§ YOUR TASK: Work through the data line by line, gathering every line that has the word "redirect".
INFORMATION PROVIDED START
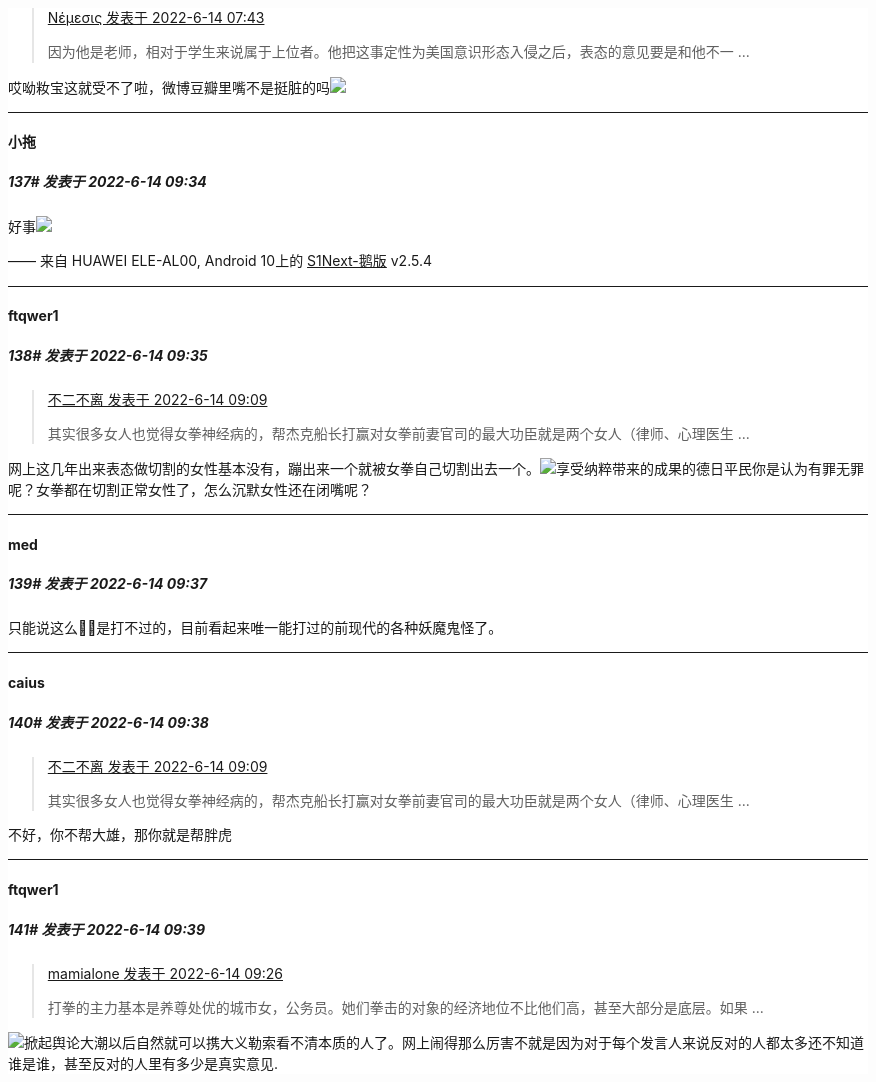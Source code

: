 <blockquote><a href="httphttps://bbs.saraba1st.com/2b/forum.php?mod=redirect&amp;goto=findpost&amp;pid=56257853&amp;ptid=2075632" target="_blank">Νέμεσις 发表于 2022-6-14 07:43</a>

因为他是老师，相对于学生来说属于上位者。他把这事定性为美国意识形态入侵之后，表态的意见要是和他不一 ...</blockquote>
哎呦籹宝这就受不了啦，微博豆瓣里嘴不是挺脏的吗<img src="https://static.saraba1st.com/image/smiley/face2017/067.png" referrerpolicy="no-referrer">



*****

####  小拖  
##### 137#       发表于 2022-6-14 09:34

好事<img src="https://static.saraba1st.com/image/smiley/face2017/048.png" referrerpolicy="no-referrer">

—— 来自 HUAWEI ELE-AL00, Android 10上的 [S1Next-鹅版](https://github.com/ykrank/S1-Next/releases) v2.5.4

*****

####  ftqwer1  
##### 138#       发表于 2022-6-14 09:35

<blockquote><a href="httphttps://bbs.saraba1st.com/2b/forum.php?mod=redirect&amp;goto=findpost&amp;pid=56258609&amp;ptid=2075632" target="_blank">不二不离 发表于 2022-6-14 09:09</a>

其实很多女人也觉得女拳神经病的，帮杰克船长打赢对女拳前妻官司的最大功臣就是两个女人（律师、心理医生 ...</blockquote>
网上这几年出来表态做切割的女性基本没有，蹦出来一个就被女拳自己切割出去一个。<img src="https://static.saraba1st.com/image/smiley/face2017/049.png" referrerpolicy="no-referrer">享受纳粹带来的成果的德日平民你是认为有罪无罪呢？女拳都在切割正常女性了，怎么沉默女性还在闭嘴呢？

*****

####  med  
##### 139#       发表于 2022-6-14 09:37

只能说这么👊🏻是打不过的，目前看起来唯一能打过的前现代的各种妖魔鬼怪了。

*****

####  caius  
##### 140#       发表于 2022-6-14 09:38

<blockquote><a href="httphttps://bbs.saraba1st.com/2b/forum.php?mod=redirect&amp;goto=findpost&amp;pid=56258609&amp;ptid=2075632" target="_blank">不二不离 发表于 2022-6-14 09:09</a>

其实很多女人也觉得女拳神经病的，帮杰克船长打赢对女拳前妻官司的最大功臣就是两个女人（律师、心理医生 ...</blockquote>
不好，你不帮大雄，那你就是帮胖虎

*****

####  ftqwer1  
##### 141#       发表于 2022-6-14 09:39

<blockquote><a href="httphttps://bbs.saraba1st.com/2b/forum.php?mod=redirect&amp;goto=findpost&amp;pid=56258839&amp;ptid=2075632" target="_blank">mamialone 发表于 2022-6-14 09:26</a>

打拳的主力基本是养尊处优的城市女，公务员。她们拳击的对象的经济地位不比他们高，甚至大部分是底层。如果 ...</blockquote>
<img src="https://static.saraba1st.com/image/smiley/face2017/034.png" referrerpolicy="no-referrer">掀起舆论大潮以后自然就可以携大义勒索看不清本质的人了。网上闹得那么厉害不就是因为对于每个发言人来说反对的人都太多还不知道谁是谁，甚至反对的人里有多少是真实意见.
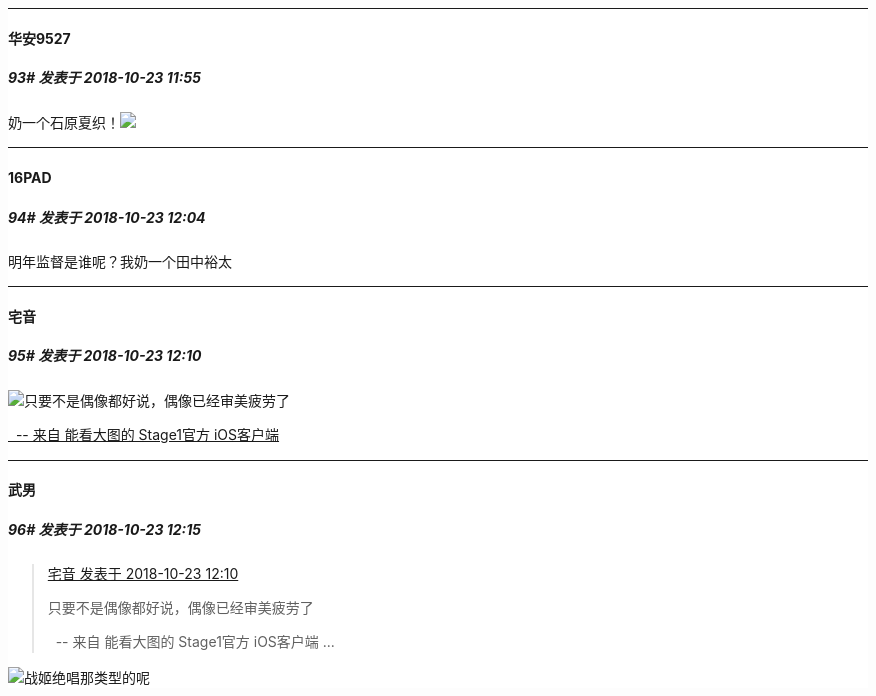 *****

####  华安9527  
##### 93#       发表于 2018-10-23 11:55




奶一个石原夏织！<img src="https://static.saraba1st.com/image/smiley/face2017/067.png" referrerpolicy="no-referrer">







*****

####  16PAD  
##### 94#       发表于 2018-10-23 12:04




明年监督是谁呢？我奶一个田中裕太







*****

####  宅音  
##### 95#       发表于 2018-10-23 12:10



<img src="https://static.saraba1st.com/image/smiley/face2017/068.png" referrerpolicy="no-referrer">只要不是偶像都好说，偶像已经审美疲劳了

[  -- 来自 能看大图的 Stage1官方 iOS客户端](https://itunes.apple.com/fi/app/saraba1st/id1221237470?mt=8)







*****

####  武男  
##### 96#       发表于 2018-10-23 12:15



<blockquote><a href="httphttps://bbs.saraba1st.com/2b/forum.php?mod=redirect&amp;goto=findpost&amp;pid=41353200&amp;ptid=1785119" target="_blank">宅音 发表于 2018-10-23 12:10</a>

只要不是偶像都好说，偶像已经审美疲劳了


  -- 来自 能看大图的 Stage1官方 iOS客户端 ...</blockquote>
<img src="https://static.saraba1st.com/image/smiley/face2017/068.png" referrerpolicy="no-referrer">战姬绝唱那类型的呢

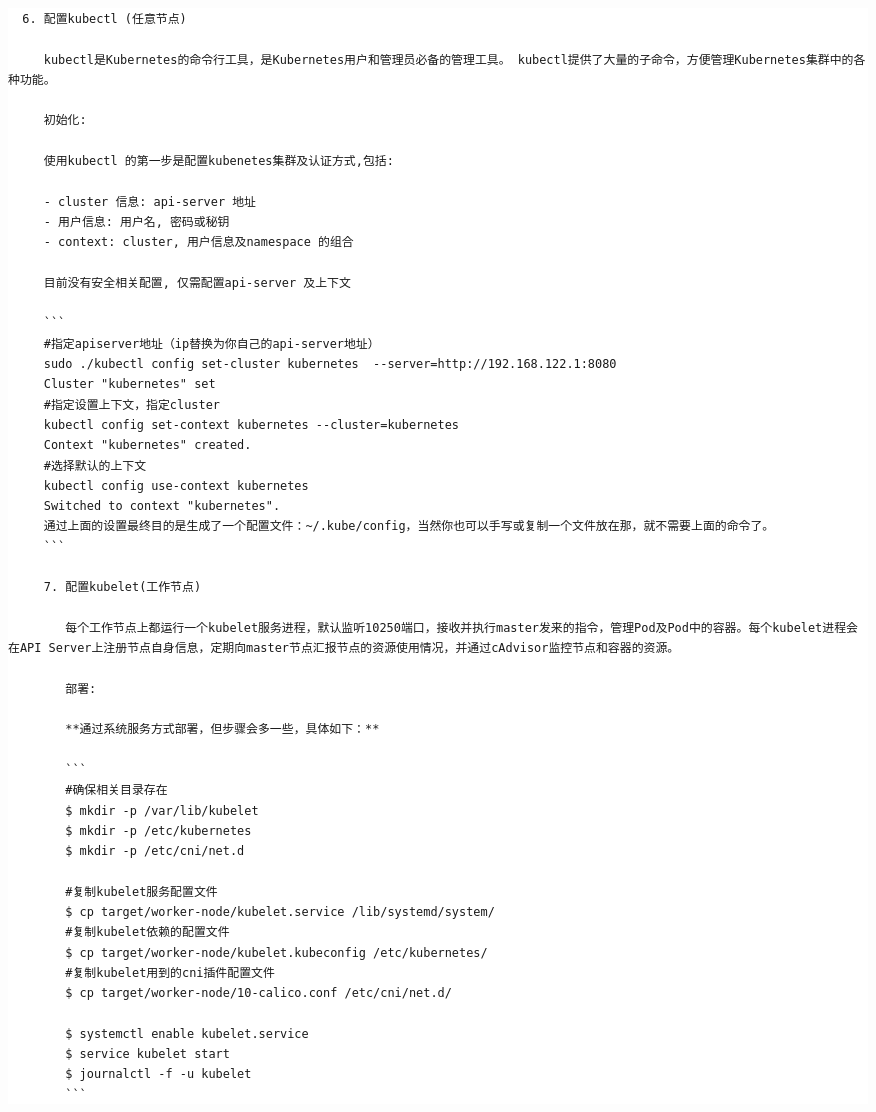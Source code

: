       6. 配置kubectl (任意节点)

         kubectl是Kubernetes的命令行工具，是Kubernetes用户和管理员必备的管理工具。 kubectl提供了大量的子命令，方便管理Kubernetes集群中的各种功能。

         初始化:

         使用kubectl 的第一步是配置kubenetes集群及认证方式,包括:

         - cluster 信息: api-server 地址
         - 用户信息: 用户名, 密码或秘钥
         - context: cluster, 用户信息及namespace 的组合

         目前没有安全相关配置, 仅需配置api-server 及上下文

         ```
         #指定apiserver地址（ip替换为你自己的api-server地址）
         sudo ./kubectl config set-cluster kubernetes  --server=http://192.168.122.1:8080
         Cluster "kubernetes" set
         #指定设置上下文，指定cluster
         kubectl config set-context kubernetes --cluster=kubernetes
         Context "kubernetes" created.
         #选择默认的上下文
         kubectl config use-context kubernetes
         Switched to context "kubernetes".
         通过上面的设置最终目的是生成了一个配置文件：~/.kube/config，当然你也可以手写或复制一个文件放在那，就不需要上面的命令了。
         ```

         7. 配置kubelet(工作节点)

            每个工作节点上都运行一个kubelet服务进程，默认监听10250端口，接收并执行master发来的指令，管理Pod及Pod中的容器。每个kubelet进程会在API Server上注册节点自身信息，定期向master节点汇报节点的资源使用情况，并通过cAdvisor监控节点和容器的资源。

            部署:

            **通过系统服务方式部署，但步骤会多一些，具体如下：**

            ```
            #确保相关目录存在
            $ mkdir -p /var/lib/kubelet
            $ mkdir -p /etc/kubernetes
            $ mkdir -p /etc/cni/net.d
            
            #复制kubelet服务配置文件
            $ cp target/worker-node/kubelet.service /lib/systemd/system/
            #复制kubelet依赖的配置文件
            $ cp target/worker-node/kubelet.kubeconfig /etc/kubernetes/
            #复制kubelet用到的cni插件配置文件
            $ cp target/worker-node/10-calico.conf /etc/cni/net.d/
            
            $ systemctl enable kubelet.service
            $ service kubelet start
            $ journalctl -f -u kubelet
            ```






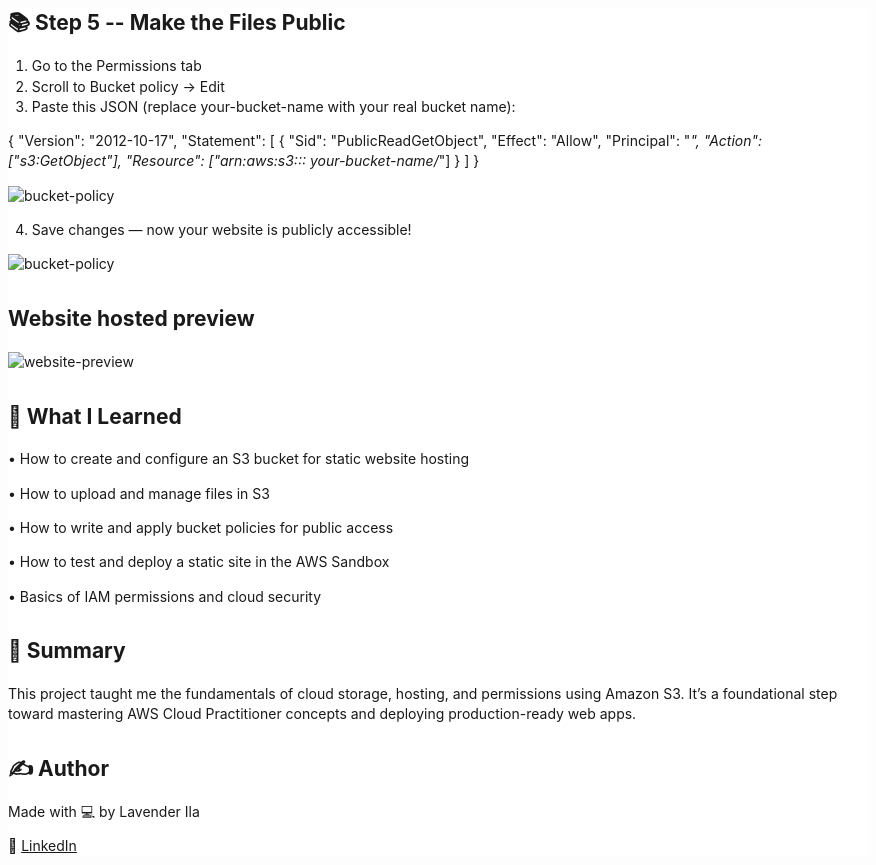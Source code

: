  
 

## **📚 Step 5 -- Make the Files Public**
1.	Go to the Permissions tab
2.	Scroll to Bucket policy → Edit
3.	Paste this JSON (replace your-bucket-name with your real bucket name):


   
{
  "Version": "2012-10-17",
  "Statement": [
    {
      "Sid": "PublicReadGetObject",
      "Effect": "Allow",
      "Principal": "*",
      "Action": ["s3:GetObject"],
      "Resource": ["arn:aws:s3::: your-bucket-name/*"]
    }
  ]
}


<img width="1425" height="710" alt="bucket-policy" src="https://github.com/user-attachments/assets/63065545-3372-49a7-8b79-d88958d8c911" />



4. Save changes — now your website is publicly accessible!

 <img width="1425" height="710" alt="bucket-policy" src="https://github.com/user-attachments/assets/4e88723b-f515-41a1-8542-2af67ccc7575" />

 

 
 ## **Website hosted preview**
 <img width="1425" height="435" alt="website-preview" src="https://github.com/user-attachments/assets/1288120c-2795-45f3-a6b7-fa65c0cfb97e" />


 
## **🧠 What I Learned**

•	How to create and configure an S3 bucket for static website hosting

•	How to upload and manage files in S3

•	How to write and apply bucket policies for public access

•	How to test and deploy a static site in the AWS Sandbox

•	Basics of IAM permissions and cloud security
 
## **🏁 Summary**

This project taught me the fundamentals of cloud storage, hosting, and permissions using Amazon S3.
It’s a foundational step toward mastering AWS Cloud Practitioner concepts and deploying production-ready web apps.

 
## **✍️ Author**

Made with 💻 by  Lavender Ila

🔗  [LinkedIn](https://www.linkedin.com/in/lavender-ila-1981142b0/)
INFORMATION PROVIDED END
§ THE ANSWER:
: <blockquote><a href="httphttps://bbs.saraba1st.com/2b/forum.php?mod=redirect&amp;goto=findpost&amp;pid=56257853&amp;ptid=2075632" target="_blank">Νέμεσις 发表于 2022-6-14 07:43</a>
<blockquote><a href="httphttps://bbs.saraba1st.com/2b/forum.php?mod=redirect&amp;goto=findpost&amp;pid=56258609&amp;ptid=2075632" target="_blank">不二不离 发表于 2022-6-14 09:09</a>
<blockquote><a href="httphttps://bbs.saraba1st.com/2b/forum.php?mod=redirect&amp;goto=findpost&amp;pid=56258609&amp;ptid=2075632" target="_blank">不二不离 发表于 2022-6-14 09:09</a>
<blockquote><a href="httphttps://bbs.saraba1st.com/2b/forum.php?mod=redirect&amp;goto=findpost&amp;pid=56258839&amp;ptid=2075632" target="_blank">mamialone 发表于 2022-6-14 09:26</a>
<blockquote><a href="httphttps://bbs.saraba1st.com/2b/forum.php?mod=redirect&amp;goto=findpost&amp;pid=41353200&amp;ptid=1785119" target="_blank">宅音 发表于 2018-10-23 12:10</a>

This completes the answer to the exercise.